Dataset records
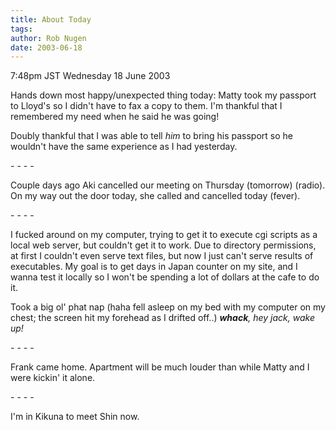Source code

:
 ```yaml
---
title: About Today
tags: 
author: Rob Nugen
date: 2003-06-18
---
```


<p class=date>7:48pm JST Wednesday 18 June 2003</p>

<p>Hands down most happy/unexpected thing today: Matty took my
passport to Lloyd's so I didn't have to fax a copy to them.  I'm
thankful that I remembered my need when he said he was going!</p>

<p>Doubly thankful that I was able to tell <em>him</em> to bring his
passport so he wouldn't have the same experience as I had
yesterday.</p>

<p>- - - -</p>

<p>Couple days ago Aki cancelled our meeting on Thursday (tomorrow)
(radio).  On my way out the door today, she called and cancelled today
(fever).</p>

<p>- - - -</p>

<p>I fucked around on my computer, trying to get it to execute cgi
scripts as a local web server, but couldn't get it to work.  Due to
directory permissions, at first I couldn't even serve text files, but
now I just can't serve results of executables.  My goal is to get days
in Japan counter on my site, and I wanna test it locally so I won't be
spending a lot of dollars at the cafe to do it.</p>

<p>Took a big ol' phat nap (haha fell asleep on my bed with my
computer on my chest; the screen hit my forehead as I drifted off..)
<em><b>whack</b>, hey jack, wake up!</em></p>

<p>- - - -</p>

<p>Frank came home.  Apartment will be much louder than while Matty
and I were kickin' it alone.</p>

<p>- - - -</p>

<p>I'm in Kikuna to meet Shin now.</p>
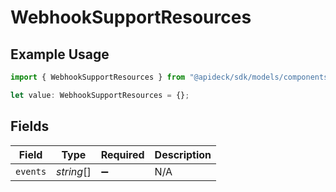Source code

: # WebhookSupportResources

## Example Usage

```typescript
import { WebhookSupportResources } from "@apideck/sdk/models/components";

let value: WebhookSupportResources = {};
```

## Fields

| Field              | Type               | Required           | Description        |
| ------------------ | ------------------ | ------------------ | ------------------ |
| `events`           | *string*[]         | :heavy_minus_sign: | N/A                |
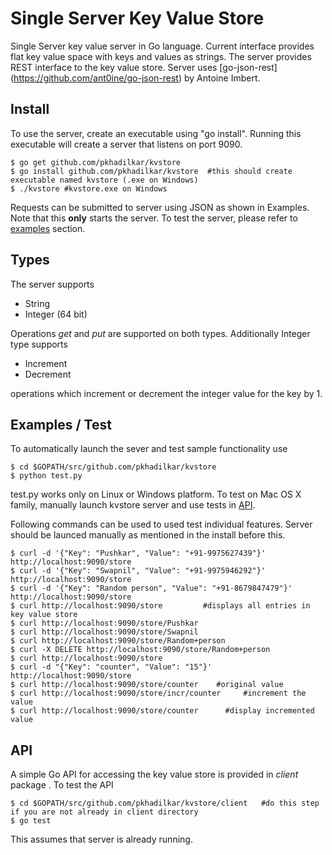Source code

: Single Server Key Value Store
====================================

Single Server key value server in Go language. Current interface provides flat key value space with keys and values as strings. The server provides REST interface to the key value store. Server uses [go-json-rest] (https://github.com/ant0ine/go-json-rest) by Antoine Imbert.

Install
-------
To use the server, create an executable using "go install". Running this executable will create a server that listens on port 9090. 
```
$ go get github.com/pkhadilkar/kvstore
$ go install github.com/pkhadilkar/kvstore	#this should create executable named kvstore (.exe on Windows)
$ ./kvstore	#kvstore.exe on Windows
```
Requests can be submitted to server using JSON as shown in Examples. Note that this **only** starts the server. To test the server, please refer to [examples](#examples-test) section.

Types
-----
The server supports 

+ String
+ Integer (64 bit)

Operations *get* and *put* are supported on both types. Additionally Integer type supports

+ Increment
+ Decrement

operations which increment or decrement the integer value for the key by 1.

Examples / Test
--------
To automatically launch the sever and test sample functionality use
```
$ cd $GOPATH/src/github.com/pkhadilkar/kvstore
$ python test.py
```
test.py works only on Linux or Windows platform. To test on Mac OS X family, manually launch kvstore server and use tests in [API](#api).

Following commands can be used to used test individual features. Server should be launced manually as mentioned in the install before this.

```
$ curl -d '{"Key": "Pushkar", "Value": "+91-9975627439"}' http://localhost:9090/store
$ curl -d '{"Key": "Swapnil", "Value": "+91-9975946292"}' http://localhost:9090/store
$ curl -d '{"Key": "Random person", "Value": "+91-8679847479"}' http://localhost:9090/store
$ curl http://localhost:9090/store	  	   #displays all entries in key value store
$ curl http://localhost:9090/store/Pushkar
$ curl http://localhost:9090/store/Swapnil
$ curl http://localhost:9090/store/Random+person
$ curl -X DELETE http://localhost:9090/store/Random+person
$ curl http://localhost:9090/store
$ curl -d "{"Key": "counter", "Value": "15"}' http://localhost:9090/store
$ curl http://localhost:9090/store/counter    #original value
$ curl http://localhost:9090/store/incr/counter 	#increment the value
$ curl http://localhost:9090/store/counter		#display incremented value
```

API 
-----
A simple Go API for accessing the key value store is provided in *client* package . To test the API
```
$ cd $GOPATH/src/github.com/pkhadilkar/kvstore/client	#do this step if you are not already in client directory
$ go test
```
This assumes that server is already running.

[WORK REQUEST] Reproduce, exactly as they stand in the data above, the lines from the one that holds "passport so he" to the one that holds "<p>Took a big", inclusive.

[EXERCISE OUTPUT]
passport so he wouldn't have the same experience as I had
yesterday.</p>

<p>- - - -</p>

<p>Couple days ago Aki cancelled our meeting on Thursday (tomorrow)
(radio).  On my way out the door today, she called and cancelled today
(fever).</p>

<p>- - - -</p>

<p>I fucked around on my computer, trying to get it to execute cgi
scripts as a local web server, but couldn't get it to work.  Due to
directory permissions, at first I couldn't even serve text files, but
now I just can't serve results of executables.  My goal is to get days
in Japan counter on my site, and I wanna test it locally so I won't be
spending a lot of dollars at the cafe to do it.</p>

<p>Took a big ol' phat nap (haha fell asleep on my bed with my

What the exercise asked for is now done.